» TASK INSTRUCTIONS
Number of lines below with the word "Refresh": give it and nothing more.

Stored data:
»»

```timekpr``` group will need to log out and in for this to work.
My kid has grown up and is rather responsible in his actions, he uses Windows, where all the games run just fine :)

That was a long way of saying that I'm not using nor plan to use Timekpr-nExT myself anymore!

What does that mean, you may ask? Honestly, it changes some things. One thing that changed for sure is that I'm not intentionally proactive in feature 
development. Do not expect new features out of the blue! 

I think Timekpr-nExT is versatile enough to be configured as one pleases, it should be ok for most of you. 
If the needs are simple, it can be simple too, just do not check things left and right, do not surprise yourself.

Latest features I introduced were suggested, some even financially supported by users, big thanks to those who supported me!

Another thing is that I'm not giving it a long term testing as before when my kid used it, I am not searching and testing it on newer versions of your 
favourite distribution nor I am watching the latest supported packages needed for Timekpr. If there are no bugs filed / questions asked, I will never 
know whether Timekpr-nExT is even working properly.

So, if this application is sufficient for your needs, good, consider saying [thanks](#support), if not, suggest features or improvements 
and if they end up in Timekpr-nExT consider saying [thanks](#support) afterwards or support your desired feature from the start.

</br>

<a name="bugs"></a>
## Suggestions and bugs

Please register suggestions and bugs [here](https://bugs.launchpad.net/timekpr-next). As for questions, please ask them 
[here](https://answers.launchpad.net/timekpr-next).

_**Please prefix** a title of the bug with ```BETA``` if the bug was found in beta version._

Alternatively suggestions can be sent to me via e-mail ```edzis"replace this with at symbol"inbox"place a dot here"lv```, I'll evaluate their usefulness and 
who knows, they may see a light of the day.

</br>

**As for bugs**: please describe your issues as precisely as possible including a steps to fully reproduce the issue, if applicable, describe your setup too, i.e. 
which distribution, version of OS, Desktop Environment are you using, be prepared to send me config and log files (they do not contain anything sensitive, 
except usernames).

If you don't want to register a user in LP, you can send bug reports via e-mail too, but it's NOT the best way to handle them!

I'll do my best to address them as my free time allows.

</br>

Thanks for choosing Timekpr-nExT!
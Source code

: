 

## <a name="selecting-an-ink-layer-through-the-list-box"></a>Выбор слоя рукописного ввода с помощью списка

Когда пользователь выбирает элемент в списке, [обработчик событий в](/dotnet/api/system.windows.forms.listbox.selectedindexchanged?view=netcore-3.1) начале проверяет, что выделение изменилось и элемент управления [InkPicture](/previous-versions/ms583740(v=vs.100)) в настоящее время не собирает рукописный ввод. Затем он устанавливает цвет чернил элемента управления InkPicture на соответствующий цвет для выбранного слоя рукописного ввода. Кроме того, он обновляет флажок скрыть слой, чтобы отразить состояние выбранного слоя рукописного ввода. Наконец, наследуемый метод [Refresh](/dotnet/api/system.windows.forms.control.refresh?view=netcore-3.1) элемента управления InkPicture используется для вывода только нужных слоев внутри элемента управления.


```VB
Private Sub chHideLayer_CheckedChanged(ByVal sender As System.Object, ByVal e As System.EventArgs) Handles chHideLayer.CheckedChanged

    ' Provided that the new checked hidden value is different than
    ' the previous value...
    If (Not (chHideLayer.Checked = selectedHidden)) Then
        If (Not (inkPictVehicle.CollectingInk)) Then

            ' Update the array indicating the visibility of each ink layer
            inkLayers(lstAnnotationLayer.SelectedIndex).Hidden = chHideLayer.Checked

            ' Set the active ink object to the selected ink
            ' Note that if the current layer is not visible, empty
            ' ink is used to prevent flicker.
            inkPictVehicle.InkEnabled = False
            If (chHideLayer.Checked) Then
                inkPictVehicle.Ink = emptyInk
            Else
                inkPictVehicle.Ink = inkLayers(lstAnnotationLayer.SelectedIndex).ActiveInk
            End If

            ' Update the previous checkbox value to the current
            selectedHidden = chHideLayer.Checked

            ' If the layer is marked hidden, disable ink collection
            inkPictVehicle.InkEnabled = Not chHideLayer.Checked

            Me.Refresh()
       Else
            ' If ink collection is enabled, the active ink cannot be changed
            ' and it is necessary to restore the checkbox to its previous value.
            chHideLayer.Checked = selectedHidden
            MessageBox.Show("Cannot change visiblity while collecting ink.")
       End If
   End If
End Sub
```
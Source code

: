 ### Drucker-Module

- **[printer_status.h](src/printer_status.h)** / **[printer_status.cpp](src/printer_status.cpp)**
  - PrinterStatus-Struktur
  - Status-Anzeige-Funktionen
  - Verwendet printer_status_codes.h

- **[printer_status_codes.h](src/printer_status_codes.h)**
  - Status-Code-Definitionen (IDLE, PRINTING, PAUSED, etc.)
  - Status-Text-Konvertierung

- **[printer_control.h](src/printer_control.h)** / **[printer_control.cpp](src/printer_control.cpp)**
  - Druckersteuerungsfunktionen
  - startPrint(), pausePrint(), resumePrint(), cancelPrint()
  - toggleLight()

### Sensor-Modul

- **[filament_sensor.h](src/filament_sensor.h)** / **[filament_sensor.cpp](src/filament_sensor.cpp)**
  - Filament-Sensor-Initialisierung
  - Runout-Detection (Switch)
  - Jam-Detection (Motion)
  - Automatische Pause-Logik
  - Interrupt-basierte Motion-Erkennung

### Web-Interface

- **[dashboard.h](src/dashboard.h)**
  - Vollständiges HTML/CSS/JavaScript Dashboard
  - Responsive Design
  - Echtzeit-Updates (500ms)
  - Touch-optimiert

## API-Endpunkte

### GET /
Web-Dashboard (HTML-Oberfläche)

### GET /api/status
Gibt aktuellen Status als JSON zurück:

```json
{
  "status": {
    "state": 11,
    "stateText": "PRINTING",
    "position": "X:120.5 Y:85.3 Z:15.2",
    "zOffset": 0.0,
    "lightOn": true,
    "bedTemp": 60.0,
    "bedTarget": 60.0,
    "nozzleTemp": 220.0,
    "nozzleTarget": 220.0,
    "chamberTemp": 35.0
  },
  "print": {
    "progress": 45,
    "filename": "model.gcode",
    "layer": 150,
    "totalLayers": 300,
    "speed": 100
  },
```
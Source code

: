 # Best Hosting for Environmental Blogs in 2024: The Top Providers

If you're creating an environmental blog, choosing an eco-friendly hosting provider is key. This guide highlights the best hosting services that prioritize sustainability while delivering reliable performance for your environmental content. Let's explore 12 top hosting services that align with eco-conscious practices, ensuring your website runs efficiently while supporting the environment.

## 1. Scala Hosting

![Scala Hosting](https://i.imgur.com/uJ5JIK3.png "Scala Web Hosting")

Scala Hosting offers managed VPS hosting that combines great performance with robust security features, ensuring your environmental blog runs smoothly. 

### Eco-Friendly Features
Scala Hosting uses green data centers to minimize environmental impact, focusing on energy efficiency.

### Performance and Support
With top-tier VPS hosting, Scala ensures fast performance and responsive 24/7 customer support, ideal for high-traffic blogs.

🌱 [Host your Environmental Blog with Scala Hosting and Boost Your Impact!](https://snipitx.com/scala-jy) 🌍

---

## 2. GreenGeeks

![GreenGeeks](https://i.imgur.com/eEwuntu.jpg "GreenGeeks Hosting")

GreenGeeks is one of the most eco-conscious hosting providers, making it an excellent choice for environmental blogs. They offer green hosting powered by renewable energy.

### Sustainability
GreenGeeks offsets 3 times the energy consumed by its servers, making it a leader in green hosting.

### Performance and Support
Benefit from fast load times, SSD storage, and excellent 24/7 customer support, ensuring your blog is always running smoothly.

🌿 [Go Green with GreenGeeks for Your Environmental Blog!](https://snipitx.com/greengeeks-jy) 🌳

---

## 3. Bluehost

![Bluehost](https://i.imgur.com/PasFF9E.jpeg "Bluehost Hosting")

««

» RESULT FOR THIS EXERCISE
2